Building recommendation systems (RS) using implicit feedback is a challenging task. Most of the literature on recommendation systems is mainly focused on modelling explicit feedback because of its convenient interpretation and the availability of well-defined evaluation metrics, such as RMSE, to gauge test-set performance. Nevertheless, certain ways are indeed available to extract confidence from implicit data and here we present and implement some of these methods to develop a RS using collaborative filtering for recommending songs to users based on the number of times (counts) a user listened to a particular song. so here we build and evaluate such a recommender system using PySpark and Hadoop.

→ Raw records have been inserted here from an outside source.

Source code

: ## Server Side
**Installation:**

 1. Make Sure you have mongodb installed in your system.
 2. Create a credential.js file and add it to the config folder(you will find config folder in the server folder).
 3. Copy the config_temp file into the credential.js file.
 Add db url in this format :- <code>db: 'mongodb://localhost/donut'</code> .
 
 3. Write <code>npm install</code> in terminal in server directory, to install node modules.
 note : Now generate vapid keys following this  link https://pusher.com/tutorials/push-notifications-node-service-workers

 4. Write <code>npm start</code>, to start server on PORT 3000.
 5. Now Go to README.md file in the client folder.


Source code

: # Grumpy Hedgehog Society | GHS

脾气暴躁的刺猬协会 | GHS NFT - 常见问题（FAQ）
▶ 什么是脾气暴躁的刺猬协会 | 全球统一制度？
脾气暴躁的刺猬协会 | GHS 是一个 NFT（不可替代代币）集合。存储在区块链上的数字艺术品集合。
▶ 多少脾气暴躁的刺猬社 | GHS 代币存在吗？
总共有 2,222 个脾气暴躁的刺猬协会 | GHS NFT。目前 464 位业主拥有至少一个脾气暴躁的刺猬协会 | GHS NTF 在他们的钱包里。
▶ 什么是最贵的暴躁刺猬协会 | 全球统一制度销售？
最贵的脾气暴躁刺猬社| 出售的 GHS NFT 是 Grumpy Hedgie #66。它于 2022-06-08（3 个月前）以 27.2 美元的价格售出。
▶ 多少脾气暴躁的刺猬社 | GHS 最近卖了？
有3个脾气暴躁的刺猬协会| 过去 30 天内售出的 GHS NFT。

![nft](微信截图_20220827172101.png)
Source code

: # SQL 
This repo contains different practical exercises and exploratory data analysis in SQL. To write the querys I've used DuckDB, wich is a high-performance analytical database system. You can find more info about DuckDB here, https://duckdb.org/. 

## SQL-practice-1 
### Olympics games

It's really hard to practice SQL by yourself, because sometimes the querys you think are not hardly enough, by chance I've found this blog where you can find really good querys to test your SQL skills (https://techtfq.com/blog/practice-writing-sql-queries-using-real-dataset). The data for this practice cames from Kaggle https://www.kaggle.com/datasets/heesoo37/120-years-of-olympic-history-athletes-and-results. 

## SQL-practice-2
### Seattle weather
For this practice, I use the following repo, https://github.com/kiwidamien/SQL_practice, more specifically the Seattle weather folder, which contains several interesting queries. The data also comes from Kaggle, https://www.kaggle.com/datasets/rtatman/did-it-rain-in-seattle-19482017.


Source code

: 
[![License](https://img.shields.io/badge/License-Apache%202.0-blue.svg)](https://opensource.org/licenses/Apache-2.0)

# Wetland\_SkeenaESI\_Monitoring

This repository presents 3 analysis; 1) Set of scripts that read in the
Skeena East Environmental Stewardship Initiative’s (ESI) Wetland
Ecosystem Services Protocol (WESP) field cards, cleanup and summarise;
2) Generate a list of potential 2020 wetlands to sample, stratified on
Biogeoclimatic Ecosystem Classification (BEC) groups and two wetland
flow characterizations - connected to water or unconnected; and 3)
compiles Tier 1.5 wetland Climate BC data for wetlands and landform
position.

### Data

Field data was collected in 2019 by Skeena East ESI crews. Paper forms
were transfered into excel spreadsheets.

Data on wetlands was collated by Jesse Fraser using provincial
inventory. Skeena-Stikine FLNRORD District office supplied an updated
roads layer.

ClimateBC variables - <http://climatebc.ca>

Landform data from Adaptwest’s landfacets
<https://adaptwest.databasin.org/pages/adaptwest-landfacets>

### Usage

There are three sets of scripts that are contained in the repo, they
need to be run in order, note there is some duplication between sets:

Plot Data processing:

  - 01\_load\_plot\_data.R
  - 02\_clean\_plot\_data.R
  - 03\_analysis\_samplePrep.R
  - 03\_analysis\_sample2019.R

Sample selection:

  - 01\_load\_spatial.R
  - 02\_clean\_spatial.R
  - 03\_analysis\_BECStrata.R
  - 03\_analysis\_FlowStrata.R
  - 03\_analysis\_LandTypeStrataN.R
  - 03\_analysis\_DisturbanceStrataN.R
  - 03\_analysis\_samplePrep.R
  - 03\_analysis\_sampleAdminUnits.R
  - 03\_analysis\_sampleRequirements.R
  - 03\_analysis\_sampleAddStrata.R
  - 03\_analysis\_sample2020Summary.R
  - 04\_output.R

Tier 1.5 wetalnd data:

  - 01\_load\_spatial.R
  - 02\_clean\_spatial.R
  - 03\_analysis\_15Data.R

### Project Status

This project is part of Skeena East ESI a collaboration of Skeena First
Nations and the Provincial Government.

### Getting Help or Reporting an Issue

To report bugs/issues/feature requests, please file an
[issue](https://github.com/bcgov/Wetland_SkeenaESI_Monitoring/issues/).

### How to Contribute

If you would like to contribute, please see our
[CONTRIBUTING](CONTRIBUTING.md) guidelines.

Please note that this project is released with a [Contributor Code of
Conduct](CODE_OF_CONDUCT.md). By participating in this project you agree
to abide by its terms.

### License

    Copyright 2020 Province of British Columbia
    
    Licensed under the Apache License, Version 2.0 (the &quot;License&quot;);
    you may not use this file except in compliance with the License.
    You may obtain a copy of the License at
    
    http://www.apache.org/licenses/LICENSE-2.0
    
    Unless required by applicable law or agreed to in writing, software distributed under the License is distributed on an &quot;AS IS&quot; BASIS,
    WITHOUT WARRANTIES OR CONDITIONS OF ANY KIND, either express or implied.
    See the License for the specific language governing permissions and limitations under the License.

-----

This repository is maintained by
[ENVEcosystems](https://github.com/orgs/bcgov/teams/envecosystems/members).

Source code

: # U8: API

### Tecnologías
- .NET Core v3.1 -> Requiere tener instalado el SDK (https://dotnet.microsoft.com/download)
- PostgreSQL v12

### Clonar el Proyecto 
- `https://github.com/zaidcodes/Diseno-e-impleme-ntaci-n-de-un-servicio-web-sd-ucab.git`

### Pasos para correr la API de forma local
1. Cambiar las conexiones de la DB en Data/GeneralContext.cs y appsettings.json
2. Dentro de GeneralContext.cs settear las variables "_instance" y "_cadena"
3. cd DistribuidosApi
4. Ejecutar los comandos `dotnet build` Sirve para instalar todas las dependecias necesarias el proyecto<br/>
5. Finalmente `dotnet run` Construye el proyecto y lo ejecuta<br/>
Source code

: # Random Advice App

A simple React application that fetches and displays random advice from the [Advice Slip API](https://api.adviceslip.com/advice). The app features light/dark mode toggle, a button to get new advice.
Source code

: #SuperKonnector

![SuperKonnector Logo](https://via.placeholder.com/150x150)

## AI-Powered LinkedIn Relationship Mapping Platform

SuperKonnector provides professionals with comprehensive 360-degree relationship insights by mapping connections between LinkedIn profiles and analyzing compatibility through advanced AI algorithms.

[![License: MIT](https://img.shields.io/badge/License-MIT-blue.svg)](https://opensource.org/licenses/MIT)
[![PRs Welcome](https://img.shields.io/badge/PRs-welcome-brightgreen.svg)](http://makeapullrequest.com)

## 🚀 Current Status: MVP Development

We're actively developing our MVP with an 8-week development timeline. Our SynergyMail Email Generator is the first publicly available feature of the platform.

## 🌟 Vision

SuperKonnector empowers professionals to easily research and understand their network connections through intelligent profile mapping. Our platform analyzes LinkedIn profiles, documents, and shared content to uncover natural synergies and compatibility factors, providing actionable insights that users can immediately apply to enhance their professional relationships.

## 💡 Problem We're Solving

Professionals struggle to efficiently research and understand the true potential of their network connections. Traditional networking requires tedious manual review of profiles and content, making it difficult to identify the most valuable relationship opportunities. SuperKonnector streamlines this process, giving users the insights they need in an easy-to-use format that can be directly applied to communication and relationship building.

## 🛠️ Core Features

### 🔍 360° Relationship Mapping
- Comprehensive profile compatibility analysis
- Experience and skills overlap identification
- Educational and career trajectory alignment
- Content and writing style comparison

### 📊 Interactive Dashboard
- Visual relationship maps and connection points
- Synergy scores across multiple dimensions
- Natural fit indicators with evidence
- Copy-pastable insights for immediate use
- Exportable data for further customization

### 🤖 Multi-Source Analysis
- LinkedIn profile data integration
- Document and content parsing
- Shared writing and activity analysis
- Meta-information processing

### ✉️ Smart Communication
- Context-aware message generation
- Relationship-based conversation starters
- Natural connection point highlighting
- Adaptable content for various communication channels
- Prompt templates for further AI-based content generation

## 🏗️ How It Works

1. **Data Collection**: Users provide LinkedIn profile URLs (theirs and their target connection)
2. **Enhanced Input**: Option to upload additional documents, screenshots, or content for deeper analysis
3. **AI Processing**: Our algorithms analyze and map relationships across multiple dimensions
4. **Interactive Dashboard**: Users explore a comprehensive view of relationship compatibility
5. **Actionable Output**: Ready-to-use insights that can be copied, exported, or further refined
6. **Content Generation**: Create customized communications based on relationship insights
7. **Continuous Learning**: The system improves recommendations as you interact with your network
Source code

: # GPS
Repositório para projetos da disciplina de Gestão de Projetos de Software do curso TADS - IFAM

The distribution of the counts or the number of times users listened to songs in the training dataset is as follows -
The basic recommendation model uses Spark's alternating least squares (ALS) method to learn latent factor representations for users and songs. The following hyper-parameters were tuned for the model for optimizing performance on the validation set:
- the rank (dimension) of the latent factors,
- the regularization parameter, and
- alpha, the scaling parameter for handling implicit feedback (count) data.
The choice of evaluation criteria for hyper-parameter tuning was chosen to be Mean average precision (MAP). Evaluations are based on predictions of the top 500 items for each user. The baseline results are shown below -
RegParam | Rank | Alpha | MAP Val set |
---|---|---|---|
0.01 | 50 | 40 | 0.043984 |
0.01 | 100 | 40 | 0.050432 |
0.1 | 20 | 40 | 0.034757 |
0.1 | 50 | 100 | 0.042809 |
0.1 | 100 | 40 | 0.051215 |
1 | 20 | 20 | 0 |
1 | 50 | 40 | 0.046382 |
1 | 100 | 40 | 0.054679 |
10 | 20 | 40 | 0.033212 |
10 | 50 | 100 | 0.049238 |
10 | 100 | 40 | 0.054916 |
An extension on top of the baseline collaborative filtering model was applied that focused on Alternative model formulations. The AlternatingLeastSquares
model in Spark implements a particular form of implicit-feedback modeling, but we changed its behavior by modifying the count data for the training set and calculated the corresponding MAP values on the validation set for all the different modifications like using log compression with base 2, squaring the counts, dropping low counts etc. To fit the model, we used only the best set of parameter values obtained previously and did not perform any hyperparameter tuning for evaluating these extension models due to resource limitations. Some results are shown below -
Modification | MAP val |
---|---|
Log compression base e | 0.059706 |
Log compression base 2 | 0.062177 |
Square count | 0.040991 |
Cube count | 0.024946 |
Drop count 1 | 0.040312 |
Drop count <= 2 | 0.032698 |
Drop count <=3 | 0.027348 |
Drop count <=4 | 0.023669 |
Drop count <=5 | 0.021249 |
Binning | 0.050674 |